Human reasoning can't fathom these depths. We can't work out why we're here intellectually, just by thinking about it, because even the best philosophers can't plumb these ultimate questions. Not even mysticism can fathom these depths. You won't find the meaning of life by looking within, because the void in your heart is God-sized. You won't find it in self-help books. They're saying invent your purpose. But anything you invent is finite, it doesn't fit the infinite mesh in your heart. Only God can fill the God-shaped hole in your heart. You need a relationship with your Creator to give meaning to your life. Only by getting to know God can you have fulfilment.

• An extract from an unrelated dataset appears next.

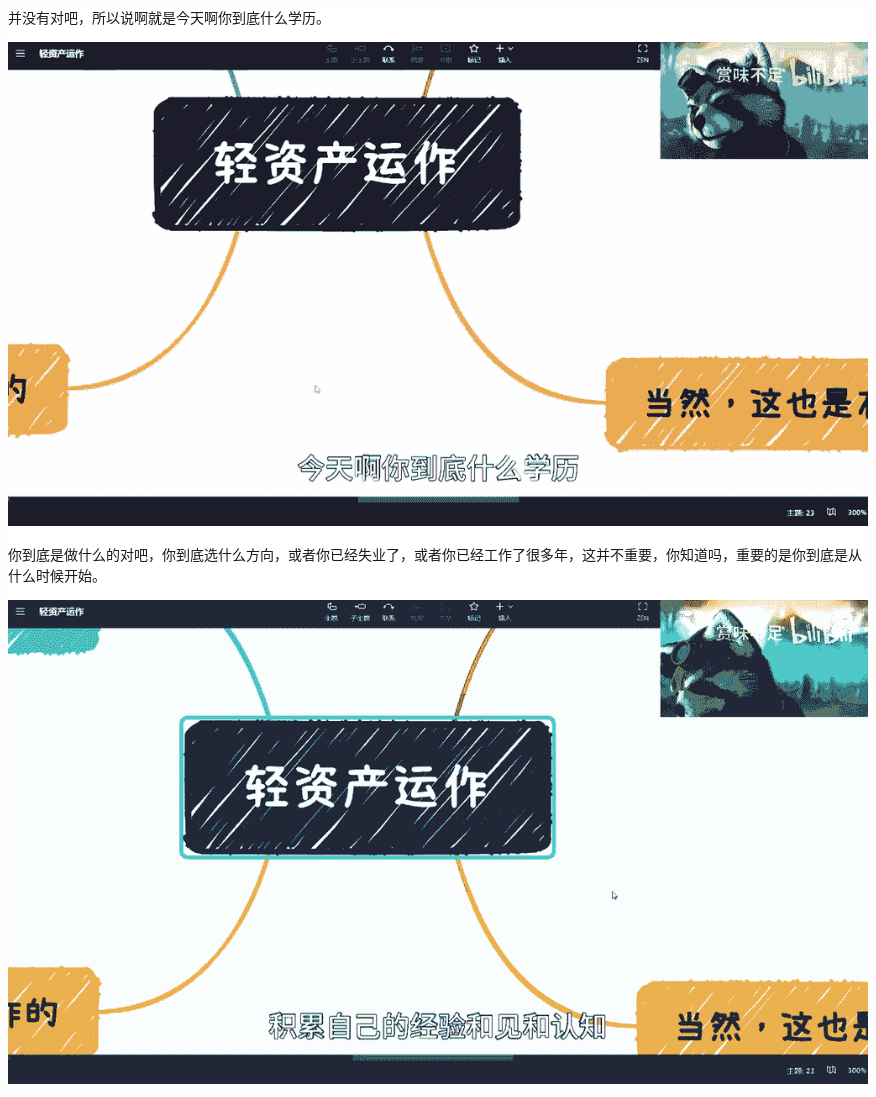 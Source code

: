 并没有对吧，所以说啊就是今天啊你到底什么学历。

![](img/5324a18a790342e0535fcf2ac339dfba_47.png)

你到底是做什么的对吧，你到底选什么方向，或者你已经失业了，或者你已经工作了很多年，这并不重要，你知道吗，重要的是你到底是从什么时候开始。



![](img/5324a18a790342e0535fcf2ac339dfba_49.png)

In the fourth century there was a great but tortured thinker named Augustine. He sought the meaning of life in sexual freedom, and took a mistress. But sexual freedom didn't satisfy. He sought the meaning of life in philosophy, but philosophy didn't satisfy him. He sought the meaning of life in mysticism, but didn't find it there. Finally, in response to his mother's prayers, he met the living God, his Creator, and exclaimed, 'Too late have I loved you! You have made us for yourself, and our hearts are restless till they find rest in you.'
You find your life purpose by getting to know your Creator. God made you for a relationship with himself. The Bible says, 'Everything was created by him, everything in heaven and on earth, everything seen and unseen.... All things were created by God's Son, and everything was made for him.' (Colossians 1: 16, CEV). If you want to know your purpose in life, start getting to know God, and Jesus Christ God's Son, through whom everything was made. The more you get to know God, the more you love God, the more you'll discover the meaning and purpose of your life.